→ **Directions**: Search the data below for the string "boosted" and copy all lines where it shows up.

→ **Data to examine**:
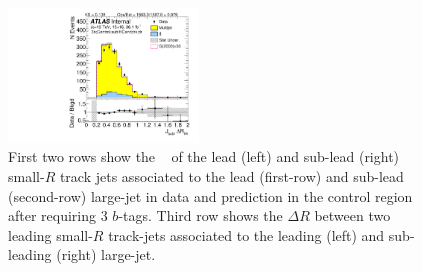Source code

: \begin{figure}[htbp!]
\begin{center}
\includegraphics[width=0.45\textwidth,angle=-90]{figures/boosted/Control/b77_ThreeTag_Control_sublHCand_trk_dr.pdf}
  \caption{First two rows show the \pt~ of the lead (left) and sub-lead (right) small-$R$ track jets associated to the lead (first-row) and sub-lead (second-row) large-\R jet in data and prediction in the control region after requiring 3 $b$-tags. Third row shows the $\Delta R$ between two leading small-$R$ track-jets associated to the leading (left) and sub-leading (right) large-\R jet.  }
  \label{fig:boosted-3b-control-ak2}
\end{center}
\end{figure}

→ **Exercise result**:
\includegraphics[width=0.45\textwidth,angle=-90]{figures/boosted/Control/b77_ThreeTag_Control_sublHCand_trk_dr.pdf}
  \label{fig:boosted-3b-control-ak2}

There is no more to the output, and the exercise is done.